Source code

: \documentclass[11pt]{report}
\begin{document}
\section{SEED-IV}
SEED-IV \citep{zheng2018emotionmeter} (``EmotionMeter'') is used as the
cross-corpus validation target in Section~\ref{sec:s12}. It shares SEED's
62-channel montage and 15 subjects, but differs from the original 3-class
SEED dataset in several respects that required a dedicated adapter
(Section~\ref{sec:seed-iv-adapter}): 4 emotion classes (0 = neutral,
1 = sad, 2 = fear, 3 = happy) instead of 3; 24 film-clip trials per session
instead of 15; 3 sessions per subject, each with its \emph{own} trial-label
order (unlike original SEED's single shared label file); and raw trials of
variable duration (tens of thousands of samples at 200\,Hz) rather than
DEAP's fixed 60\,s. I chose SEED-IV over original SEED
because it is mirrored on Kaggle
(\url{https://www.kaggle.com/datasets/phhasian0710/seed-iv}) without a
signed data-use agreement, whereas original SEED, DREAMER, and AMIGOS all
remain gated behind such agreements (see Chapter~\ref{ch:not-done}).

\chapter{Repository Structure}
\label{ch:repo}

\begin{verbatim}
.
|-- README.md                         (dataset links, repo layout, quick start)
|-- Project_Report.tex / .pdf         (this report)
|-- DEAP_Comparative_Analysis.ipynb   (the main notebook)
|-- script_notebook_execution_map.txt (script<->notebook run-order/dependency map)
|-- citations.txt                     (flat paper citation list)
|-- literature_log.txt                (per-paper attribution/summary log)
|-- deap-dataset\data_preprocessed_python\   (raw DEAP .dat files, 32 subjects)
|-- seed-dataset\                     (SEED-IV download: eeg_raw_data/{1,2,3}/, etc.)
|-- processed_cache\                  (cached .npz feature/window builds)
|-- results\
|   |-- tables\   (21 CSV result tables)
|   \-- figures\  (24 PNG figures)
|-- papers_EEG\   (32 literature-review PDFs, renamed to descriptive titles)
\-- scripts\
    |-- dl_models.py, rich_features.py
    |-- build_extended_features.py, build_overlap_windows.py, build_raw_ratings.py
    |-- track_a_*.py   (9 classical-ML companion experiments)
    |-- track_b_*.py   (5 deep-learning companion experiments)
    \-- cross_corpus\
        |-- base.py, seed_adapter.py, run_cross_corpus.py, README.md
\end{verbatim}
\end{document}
::::::::::
Work task:
Copy exactly the stretch of data above from the line with "1 = sad, 2 = fear, 3" through the line with "order (unlike original", and omit all other lines.

The completed task:
1 = sad, 2 = fear, 3 = happy) instead of 3; 24 film-clip trials per session
instead of 15; 3 sessions per subject, each with its \emph{own} trial-label
order (unlike original SEED's single shared label file); and raw trials of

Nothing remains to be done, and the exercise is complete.